Over the past few years, Mr. Ingraffea says, “Terry and I have engaged in friendship at a distance.” They’ve never doubted each other’s sincerity. They appeared in cordial opposition on panels. Mr. Engelder regrets his op-ed attack. Maybe they could still have a new geology tour in the future.
But if they do, their worldviews will remain, and each one will be scientifically valid. Both men acknowledge human-driven climate change. How quickly it will proceed is a matter of legitimate debate. Mr. Ingraffea is biased toward action, believes that the change will happen fast, and wants a move to a carbon-free economy, stat. Mr. Engelder believes that it might be slower, and that expanding electrification, even fossil-fueled, to increase wealth and education in the developing world is more pressing.
“There is no scale to judge these two particular outcomes in terms of clear and present danger to us,” Mr. Engelder says.
Seeing how ideology influences even scientists’ views on fracking, Mr. Jackson knew he had to be vigilant about retaining his neutrality. The lesson was drilled in on his field campaigns in Pennsylvania. Walk up a driveway, and the first question was: “Who’s paying for your research?”
This was simple, dogged fieldwork. Eighteen-hour days. Pump the well to a steady state and sample. Run basic tests, then more in the lab. Listen.
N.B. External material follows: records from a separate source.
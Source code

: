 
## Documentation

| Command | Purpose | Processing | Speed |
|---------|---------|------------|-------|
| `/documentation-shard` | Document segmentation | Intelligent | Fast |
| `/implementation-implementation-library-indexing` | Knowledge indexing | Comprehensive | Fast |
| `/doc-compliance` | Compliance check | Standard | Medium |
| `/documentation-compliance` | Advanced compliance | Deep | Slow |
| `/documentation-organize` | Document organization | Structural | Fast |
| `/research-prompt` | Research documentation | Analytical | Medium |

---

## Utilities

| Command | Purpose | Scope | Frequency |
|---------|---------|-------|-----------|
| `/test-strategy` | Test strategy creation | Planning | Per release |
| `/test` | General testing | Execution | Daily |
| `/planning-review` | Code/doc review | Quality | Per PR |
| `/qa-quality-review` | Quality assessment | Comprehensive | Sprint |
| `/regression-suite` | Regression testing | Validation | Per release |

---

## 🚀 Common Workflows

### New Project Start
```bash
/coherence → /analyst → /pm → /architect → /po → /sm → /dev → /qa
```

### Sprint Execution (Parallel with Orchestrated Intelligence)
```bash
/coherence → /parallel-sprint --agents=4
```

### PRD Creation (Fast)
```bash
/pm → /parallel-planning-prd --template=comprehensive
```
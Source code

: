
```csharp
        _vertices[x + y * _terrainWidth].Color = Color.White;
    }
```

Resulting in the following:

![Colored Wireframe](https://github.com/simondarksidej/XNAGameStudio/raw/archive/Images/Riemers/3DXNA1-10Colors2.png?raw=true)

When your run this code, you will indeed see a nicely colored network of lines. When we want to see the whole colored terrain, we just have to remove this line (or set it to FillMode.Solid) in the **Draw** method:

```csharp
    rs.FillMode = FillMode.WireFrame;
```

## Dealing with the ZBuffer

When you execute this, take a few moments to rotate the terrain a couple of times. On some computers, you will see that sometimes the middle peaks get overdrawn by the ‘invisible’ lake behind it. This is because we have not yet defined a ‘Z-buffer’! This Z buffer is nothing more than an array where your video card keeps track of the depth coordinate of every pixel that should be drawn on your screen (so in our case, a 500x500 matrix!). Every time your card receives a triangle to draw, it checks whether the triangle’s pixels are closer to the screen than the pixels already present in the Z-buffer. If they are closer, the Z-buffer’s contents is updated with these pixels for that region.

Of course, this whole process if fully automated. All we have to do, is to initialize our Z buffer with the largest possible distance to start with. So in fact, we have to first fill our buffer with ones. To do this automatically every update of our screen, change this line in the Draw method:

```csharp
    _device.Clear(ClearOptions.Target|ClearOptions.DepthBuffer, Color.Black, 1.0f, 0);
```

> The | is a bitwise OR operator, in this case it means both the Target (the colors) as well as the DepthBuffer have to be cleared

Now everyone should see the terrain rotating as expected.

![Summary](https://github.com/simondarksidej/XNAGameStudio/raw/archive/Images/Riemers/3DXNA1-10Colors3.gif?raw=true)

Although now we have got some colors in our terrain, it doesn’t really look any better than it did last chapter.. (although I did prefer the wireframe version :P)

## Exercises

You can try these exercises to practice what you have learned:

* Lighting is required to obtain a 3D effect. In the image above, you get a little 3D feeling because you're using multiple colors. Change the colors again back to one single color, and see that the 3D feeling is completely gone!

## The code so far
Each person had a different story. The joyous dairy farmer who bought new equipment. Homeowners in tears, fearing contaminated water, some lamenting their lack of mineral rights.
The scientists worked quietly, but word of their research spread. And soon Duke got a call from one of its most loyal alumni.
Aubrey K. McClendon was chief executive and chairman of Chesapeake Energy Corporation, a big player in fracking. He had given millions of dollars to Duke; a tower on the campus was named for him. Why not come out to headquarters and get their perspective, he suggested.
The Duke team agonized over whether to go. They feared tainting their research. Mr. Jackson is not anticorporate. He’s worked for Dow Chemical, and his father was a petrochemical executive. And Chesapeake had the data the researchers desired: They could sample wells only after drilling. Chesapeake had tested them beforehand.
A month before their study came out, they flew to the company’s headquarters, in Oklahoma City. On the plane, someone had left a Forbes in Mr. Jackson’s seat pocket, with a list of the wealthiest people in America. No. 359: Aubrey McClendon.
The daylong meeting was civil. Chesapeake stayed vague, Mr. Jackson says, all videos and principles. Disagreement was evident. Chesapeake attributed the methane to natural leaks. That was plausible: Sample local basements and sometimes you’ll detect methane. But the pattern Duke found defied a natural cause.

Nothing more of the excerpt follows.